Their jock of a daughter mused aloud. "If it were me, I'd have a handle on them." Everyone stared at the rookie cop. "What? Come on, you know how batters have those stupid rituals? They have to put their hands in the perfect spots? Well... I'd wrap one end as the handle, the one with the smaller bones-"

"They're using the condyle end, the knee adjacent part, to hit with," interrupted Holly, curious at the idea.

Vivian nodded. "Yeah, cause the hip bit broke. Right? She had degenerative hip thing? Osteo-something?"

"Osteonecrosis, avascular necrosis due to damaged veins from birth." It was a medical fact none of her family, nor John, had known, until her body was found. Bethany had complained about her hips most of her life, but now they knew why. "She would have needed hip replacement by forty."

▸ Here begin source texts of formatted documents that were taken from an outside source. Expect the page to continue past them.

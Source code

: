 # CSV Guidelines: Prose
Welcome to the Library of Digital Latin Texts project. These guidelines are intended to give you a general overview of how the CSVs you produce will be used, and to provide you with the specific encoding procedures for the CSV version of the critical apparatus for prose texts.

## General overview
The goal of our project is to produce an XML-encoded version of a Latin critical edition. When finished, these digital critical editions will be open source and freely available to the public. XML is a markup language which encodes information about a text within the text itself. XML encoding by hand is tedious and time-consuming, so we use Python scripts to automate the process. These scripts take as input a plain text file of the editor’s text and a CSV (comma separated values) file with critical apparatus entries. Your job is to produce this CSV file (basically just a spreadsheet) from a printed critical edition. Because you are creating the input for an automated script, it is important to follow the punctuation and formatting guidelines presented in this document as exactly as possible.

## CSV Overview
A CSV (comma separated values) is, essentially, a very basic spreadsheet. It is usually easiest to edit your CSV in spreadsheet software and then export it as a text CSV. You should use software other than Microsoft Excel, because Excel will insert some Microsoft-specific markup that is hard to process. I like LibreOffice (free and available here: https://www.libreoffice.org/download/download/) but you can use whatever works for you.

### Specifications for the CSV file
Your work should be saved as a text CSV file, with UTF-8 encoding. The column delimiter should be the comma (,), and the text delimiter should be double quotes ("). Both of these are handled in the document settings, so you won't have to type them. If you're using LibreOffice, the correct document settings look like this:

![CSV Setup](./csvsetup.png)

"So! Since one leg broke on removal, I would have hacked off that end. Cut off the ball, sand it down, wrap it in leather or bat tape, something to keep it from losing my grip when I sweat. Cause murder's hard work, right?" Vivian mimed swinging. "Speed up the swing too, like choking up on a bat."

The look Holly got from Gail clearly implied she felt Vivian's sports knowledge was all Holly's fault. "Right," said Gail slowly. "Go chase your bone, then."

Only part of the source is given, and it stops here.